=== What the exercise asks ===
Pull out every line in the data that has the string "null" in it.

Start of Data records

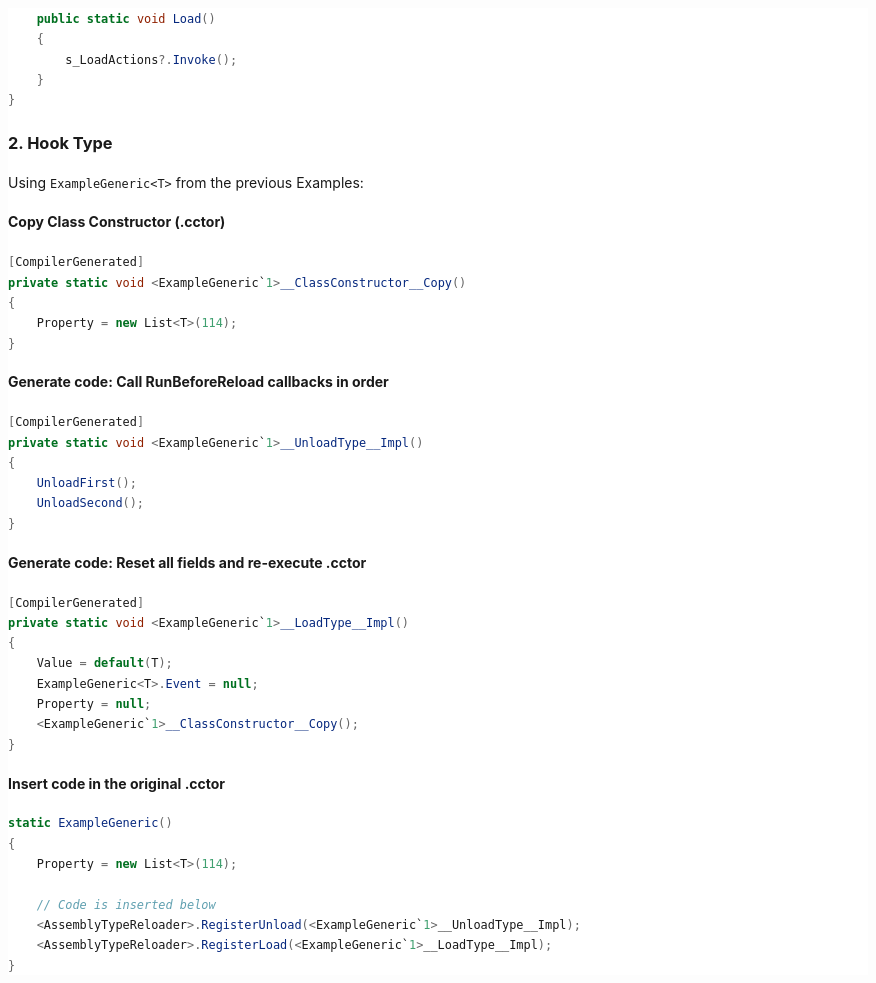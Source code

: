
 ```csharp
    public static void Load()
    {
        s_LoadActions?.Invoke();
    }
}
```

### 2. Hook Type

Using `ExampleGeneric<T>` from the previous Examples:

#### Copy Class Constructor (.cctor)

```csharp
[CompilerGenerated]
private static void <ExampleGeneric`1>__ClassConstructor__Copy()
{
    Property = new List<T>(114);
}
```

#### Generate code: Call RunBeforeReload callbacks in order

```csharp
[CompilerGenerated]
private static void <ExampleGeneric`1>__UnloadType__Impl()
{
    UnloadFirst();
    UnloadSecond();
}
```

#### Generate code: Reset all fields and re-execute .cctor

```csharp
[CompilerGenerated]
private static void <ExampleGeneric`1>__LoadType__Impl()
{
    Value = default(T);
    ExampleGeneric<T>.Event = null;
    Property = null;
    <ExampleGeneric`1>__ClassConstructor__Copy();
}
```

#### Insert code in the original .cctor

```csharp
static ExampleGeneric()
{
    Property = new List<T>(114);

    // Code is inserted below
    <AssemblyTypeReloader>.RegisterUnload(<ExampleGeneric`1>__UnloadType__Impl);
    <AssemblyTypeReloader>.RegisterLoad(<ExampleGeneric`1>__LoadType__Impl);
}
```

End of Data records

=== Task result ===
    ExampleGeneric<T>.Event = null;
    Property = null;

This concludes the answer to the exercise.